Política

Laqueadura: projeto de lei quer retirar obrigatoriedade da autorização do cônjuge

Atualmente, para que uma mulher realize a esterilização, é necessário que haja a autorização do companheiro

Redação RIC Mais
Redação RIC Mais com informações da Alep
Laqueadura: projeto de lei quer retirar obrigatoriedade da autorização do cônjuge
Laqueadura: PL quer retirar a obrigatoriedade da autorização do cônjuge (Foto: Divulgação/SETI)

21 de outubro de 2021 - 17:20 - Atualizado em 21 de outubro de 2021 - 17:20

Apesar de ser um método contraceptivo feminino, a laqueadura é um procedimento cirúrgico regulamentado no Brasil a partir de diversas exigências que nem sempre atendem a necessidade da mulher. Com o objetivo de tornar mais flexível e acessível, a Assembleia Legislativa do Paraná (Alep) tem debatido um Projeto de Lei apresentado pela deputada Mabel Canto (PSC).

De acordo com a proposta, exigências como a obrigatoriedade da autorização do cônjuge para a esterilização deve ser repensada a fim de garantir a mulher o direito de planejamento familiar.

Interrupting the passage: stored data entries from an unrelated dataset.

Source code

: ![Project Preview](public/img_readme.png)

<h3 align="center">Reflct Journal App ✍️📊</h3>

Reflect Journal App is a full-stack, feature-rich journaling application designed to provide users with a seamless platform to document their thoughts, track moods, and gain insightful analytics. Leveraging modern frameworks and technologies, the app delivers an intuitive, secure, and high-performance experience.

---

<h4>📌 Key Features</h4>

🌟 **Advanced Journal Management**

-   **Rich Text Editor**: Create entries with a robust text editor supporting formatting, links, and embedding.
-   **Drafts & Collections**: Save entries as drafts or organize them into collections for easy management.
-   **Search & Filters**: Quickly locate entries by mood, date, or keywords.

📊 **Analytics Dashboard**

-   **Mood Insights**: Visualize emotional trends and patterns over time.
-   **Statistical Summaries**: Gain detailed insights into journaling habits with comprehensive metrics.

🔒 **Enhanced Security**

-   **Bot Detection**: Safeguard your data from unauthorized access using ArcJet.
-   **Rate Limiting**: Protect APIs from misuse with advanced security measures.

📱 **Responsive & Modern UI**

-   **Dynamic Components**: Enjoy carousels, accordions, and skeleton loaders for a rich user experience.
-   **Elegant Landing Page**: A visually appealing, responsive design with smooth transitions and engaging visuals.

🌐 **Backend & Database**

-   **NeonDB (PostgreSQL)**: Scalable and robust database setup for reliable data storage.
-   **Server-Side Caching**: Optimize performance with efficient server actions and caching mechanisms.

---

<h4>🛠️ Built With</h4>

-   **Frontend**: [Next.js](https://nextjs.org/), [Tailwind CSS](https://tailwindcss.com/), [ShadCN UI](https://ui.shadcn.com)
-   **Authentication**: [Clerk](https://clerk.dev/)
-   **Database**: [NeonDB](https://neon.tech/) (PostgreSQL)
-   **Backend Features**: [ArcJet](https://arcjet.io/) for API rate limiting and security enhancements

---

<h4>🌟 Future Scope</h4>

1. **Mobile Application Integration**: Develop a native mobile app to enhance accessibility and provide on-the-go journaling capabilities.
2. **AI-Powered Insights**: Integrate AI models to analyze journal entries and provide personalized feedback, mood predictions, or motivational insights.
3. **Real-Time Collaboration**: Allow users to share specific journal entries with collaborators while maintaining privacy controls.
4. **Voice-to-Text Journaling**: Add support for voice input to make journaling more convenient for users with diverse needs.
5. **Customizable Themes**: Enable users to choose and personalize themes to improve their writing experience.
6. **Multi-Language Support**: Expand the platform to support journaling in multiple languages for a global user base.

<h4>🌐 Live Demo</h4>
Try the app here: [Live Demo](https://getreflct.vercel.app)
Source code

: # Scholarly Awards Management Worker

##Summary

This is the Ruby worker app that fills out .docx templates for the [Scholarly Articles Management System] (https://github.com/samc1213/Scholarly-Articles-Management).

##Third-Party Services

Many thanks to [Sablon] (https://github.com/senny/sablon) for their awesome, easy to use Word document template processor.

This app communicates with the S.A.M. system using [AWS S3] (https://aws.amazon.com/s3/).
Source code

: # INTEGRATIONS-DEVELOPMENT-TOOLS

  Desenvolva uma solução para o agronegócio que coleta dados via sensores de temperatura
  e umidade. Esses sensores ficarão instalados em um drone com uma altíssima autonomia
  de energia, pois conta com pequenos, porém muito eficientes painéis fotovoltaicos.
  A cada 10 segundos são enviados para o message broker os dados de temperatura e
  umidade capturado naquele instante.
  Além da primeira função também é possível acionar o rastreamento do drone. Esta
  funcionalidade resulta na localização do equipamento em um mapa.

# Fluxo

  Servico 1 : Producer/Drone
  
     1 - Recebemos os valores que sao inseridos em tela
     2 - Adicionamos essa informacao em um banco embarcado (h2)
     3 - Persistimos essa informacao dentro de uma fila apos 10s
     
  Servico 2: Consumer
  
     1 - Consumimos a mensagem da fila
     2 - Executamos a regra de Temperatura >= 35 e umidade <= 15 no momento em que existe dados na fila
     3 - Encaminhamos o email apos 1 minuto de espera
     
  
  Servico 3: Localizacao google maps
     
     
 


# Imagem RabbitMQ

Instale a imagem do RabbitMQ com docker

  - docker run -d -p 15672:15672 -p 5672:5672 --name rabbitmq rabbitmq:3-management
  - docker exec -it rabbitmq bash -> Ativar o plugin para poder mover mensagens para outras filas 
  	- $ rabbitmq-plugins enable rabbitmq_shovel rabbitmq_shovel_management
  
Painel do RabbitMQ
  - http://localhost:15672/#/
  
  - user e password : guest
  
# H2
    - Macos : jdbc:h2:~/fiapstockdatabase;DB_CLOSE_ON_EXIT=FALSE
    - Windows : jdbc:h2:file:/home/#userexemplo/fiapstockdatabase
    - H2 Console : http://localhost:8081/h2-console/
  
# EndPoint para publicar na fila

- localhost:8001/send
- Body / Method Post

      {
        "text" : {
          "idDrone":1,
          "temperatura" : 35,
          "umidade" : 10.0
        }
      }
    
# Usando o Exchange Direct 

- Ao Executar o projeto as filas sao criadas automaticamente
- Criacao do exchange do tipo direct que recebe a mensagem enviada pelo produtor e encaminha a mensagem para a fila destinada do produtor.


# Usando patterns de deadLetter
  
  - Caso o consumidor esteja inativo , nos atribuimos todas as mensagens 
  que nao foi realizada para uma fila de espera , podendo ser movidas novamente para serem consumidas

“Recebo diariamente inúmeras reclamações de mulheres que não estão conseguindo realizar a cirurgia de laqueadura durante a cesariana, embora o planejamento familiar seja um direito constitucional. Por falta de atendimento, elas acabam sendo obrigadas a agendar novas consultas e atendimentos após o parto, e quando eles são marcados, muitas já estão grávidas novamente, sem terem o seu direito efetivamente assegurado”,

comentou Mabel Canto.

A ideia do projeto é oferecer a mulher em sociedade conjugal o direito de fazer o procedimento de esterilização a partir de uma “cientificação do cônjuge, dispensando sua aprovação. Na recusa do marido em relação a realização do procedimento, ou qualquer ação coercitiva que busque impedir a mulher de exercer o direito à esterilização, o caso será considerado uma violência sexual, prevista na Lei Maria da Penha, e deverá ser conduzido legalmente com suas respectivas penas.

Em outras palavras, a PL pretende atualizar e regulamentar itens da legislação federal para que a mulher, depois dos 25 anos, possa decidir, sem precisar da autorização ou anuência do marido ou companheiro, com filhos ou não, se quer se submeter à cirurgia de laqueadura, ou a esterilização cirúrgica. A proposta também prevê a realização de cirurgia de laqueadura durante a realização do parto cesariana.

“Todo indivíduo tem direito de consentir ou recusar propostas de caráter preventivo, diagnóstico ou terapêutico que tenham potencial de afetar sua integridade físico-psíquica ou social. O consentimento deve ser dado livremente, após completo esclarecimento sobre o procedimento, dentro de um nível intelectual do paciente; renovável e revogável. E o consentimento apenas é aceito quando possui informação, competência, entendimento e voluntariedade”.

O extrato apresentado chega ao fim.